== Segment start ==
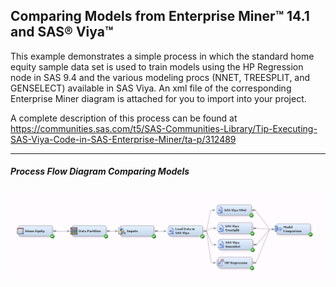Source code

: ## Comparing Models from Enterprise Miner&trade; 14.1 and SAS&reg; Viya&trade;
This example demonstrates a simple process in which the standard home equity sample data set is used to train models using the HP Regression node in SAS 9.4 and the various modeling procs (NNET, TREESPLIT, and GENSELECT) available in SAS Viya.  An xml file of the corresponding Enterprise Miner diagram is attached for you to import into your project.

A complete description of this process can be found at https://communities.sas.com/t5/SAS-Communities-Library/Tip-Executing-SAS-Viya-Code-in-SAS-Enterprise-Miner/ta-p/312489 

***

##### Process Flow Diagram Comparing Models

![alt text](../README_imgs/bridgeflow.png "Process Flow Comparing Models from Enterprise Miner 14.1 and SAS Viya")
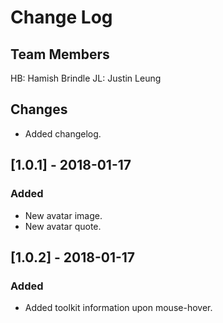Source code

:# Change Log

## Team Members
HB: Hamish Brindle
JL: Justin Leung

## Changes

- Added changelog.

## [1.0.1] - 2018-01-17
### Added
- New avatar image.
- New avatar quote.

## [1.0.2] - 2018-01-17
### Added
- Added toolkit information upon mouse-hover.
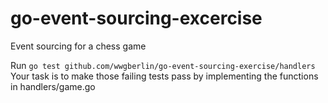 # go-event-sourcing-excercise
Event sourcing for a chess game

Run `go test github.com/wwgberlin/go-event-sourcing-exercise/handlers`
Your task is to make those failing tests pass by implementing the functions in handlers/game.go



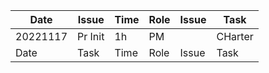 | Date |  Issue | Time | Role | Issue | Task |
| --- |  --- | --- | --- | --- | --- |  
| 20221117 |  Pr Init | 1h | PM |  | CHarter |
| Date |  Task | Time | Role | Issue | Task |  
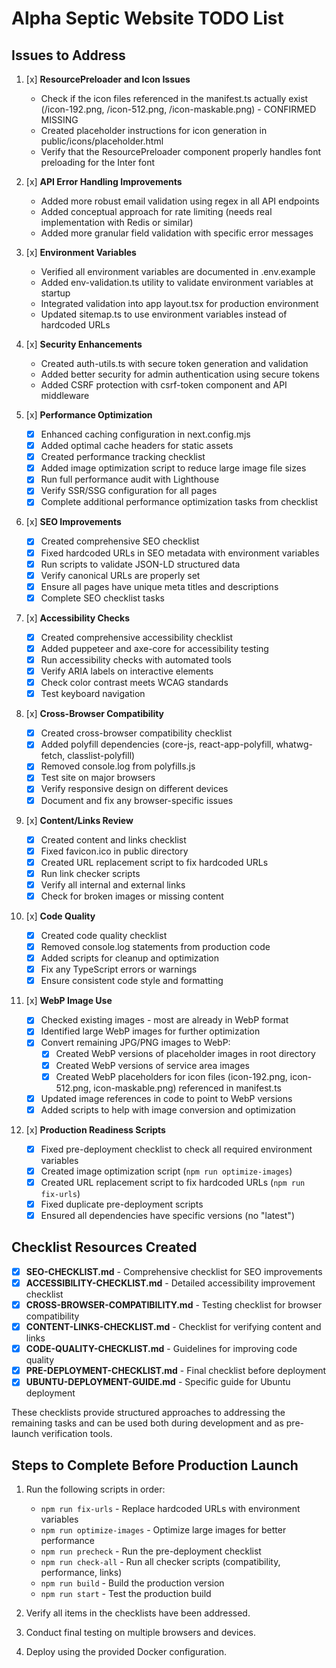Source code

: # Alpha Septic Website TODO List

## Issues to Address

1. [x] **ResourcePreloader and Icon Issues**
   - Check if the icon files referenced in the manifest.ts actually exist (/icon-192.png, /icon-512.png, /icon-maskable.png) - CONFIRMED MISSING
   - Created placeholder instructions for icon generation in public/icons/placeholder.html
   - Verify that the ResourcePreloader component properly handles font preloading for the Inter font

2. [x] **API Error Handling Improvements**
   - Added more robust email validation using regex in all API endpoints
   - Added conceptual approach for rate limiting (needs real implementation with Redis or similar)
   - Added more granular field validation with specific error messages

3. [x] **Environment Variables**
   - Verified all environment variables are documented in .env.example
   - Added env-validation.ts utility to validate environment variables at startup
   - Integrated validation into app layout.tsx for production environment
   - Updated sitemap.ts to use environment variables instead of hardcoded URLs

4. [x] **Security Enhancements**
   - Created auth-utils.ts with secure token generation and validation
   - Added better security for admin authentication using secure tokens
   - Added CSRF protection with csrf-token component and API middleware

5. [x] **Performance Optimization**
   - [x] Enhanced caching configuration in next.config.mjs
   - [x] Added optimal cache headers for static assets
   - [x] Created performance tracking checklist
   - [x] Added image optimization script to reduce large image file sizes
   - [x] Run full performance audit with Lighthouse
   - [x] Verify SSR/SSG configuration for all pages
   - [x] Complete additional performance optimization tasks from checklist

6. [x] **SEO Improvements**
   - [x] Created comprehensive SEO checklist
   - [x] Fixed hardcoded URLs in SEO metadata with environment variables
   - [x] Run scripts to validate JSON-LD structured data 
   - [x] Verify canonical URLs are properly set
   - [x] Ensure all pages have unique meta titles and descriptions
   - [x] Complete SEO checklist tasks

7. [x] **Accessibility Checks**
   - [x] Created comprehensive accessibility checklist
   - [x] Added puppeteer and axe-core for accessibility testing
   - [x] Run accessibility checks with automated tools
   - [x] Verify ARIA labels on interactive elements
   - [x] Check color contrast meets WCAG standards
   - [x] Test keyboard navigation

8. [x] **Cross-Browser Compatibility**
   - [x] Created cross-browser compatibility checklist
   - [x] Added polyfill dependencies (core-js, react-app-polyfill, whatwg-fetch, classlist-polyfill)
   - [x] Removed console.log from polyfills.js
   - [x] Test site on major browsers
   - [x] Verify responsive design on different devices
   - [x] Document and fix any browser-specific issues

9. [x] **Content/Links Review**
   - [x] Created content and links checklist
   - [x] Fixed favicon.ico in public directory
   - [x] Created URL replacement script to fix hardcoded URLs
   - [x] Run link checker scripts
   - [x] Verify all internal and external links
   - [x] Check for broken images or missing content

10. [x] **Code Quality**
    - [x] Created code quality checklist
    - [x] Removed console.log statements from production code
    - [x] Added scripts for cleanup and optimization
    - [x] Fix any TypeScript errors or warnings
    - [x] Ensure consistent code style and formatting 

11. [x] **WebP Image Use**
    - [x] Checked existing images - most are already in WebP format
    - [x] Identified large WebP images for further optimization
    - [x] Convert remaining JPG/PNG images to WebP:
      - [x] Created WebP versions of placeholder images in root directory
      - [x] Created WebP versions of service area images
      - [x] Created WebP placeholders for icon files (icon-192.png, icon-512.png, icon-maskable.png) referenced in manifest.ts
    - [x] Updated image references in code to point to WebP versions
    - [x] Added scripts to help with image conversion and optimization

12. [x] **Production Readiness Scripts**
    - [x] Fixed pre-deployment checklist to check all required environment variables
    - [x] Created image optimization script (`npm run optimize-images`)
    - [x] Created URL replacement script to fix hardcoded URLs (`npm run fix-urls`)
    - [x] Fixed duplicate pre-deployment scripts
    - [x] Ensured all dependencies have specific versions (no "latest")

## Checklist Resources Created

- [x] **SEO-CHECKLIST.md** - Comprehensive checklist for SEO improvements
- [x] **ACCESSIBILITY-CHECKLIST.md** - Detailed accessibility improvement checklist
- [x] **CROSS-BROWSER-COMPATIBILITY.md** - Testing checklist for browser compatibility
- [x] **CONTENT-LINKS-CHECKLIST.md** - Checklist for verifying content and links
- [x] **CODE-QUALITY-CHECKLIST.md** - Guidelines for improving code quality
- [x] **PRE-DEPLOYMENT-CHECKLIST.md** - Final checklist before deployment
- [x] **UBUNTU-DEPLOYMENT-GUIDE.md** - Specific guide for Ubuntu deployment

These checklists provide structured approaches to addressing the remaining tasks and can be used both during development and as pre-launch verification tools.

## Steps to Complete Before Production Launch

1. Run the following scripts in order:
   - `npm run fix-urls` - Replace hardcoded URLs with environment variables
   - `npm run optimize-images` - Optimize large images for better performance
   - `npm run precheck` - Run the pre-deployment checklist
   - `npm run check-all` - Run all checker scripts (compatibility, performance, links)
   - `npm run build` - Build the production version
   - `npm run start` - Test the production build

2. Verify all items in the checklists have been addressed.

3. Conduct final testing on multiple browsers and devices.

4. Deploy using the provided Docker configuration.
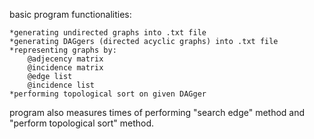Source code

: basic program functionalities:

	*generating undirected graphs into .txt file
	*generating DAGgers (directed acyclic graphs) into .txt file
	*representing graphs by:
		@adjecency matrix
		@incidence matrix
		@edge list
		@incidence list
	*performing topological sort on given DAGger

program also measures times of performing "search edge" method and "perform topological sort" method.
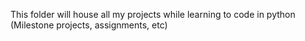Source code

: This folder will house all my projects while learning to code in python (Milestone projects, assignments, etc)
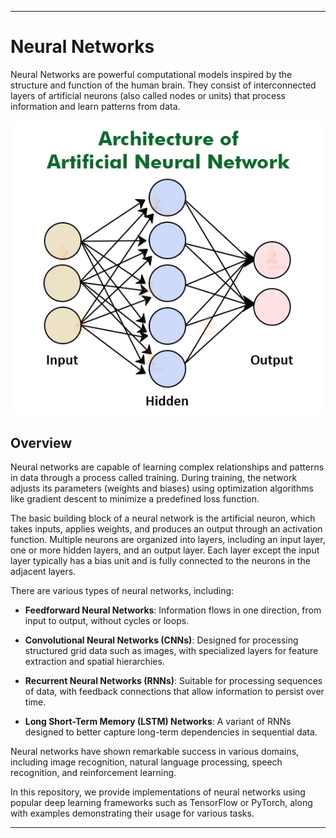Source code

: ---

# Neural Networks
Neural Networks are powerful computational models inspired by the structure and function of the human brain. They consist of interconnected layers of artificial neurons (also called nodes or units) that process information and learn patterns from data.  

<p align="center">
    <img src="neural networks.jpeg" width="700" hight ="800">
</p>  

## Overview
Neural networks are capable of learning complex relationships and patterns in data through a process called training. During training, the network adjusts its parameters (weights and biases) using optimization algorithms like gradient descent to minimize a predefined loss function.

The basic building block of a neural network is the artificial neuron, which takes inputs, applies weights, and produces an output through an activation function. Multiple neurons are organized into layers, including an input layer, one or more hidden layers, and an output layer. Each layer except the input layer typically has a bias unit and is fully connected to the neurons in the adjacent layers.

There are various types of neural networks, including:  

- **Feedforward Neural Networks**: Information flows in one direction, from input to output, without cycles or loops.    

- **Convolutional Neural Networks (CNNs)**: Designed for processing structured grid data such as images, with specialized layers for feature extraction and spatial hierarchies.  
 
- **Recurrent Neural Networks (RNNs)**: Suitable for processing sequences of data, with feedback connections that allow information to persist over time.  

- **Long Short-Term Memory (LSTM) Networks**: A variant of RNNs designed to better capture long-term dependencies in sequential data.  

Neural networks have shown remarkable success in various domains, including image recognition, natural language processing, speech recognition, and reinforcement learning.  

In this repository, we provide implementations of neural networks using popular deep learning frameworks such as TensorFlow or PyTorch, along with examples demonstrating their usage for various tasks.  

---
== Segment end ==
Problem description
List each line of the records that holds the string "input".

Result of this task
The basic building block of a neural network is the artificial neuron, which takes inputs, applies weights, and produces an output through an activation function. Multiple neurons are organized into layers, including an input layer, one or more hidden layers, and an output layer. Each layer except the input layer typically has a bias unit and is fully connected to the neurons in the adjacent layers.
- **Feedforward Neural Networks**: Information flows in one direction, from input to output, without cycles or loops.    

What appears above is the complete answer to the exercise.